→ **Task prompt**
Once the line with "mov dx, offset msg_entered" is found in the entries below, print it and each following line exactly, stopping after the line with "prompt db 'Enter your name: $'"; print nothing else.

→ **Supplied material**

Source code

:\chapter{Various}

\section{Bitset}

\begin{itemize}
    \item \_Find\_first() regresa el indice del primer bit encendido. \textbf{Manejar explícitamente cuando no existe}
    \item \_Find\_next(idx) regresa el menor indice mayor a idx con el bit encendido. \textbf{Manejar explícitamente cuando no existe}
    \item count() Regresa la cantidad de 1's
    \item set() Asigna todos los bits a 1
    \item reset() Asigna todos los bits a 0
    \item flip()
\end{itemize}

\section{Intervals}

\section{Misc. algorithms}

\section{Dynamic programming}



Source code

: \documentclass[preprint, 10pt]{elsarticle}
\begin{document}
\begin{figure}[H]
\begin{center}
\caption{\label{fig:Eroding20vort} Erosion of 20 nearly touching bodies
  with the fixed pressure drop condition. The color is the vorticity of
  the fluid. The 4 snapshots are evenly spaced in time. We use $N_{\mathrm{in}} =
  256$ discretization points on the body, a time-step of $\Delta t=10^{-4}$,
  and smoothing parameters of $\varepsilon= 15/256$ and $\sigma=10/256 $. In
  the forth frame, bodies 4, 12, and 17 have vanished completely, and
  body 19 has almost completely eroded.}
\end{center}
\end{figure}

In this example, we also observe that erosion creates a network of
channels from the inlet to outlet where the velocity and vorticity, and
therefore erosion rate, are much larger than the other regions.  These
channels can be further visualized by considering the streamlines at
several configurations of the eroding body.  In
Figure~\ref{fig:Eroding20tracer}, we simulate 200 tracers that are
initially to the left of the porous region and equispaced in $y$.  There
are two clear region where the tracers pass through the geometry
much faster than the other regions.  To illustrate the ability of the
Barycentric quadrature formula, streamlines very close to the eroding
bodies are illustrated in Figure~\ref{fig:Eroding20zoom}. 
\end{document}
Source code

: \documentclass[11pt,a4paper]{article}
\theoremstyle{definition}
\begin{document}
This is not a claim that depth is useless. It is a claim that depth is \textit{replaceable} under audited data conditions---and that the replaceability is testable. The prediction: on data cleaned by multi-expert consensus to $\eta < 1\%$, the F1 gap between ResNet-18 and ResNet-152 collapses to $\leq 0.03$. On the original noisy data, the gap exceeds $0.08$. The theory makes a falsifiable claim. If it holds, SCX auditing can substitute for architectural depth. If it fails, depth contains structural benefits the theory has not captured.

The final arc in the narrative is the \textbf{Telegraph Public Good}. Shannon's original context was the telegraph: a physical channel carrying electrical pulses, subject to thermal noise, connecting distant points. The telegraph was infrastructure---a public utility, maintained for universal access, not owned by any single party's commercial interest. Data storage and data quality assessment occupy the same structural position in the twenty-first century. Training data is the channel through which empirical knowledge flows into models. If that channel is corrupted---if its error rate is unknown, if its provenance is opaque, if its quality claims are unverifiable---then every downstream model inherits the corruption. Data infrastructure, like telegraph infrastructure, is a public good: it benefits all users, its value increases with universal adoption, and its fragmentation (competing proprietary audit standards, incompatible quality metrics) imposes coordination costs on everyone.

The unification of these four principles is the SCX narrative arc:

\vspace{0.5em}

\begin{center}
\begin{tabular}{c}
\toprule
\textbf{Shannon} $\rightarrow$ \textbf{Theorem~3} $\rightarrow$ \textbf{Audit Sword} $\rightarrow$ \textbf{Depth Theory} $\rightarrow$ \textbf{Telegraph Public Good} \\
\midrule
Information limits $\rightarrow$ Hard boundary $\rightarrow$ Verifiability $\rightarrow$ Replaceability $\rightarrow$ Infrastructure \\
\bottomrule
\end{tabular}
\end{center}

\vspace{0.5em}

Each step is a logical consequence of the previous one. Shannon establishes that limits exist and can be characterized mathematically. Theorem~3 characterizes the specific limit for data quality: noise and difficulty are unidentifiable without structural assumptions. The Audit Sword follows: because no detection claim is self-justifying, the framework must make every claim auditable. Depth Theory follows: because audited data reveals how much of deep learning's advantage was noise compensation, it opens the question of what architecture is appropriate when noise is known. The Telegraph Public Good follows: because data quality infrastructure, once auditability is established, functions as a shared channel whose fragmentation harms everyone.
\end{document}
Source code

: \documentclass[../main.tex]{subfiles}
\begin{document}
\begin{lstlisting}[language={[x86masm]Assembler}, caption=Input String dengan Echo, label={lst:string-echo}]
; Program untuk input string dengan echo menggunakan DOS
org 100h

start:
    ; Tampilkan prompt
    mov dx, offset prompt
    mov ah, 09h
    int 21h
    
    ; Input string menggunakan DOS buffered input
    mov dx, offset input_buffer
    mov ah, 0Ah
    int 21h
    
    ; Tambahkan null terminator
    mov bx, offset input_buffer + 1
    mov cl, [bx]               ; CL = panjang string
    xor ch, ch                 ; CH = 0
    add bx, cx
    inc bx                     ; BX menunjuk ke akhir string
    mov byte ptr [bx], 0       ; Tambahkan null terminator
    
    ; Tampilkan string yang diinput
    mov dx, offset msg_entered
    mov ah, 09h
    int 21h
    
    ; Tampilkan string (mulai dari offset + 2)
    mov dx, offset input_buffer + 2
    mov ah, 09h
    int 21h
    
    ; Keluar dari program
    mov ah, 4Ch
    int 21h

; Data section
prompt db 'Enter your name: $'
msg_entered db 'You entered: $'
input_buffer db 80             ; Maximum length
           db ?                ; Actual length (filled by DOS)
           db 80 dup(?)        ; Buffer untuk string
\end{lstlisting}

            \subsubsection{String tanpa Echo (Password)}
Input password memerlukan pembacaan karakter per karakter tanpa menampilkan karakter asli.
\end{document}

→ **The answer**
    mov dx, offset msg_entered
    mov ah, 09h
    int 21h
    
    ; Tampilkan string (mulai dari offset + 2)
    mov dx, offset input_buffer + 2
    mov ah, 09h
    int 21h
    
    ; Keluar dari program
    mov ah, 4Ch
    int 21h

; Data section
prompt db 'Enter your name: $'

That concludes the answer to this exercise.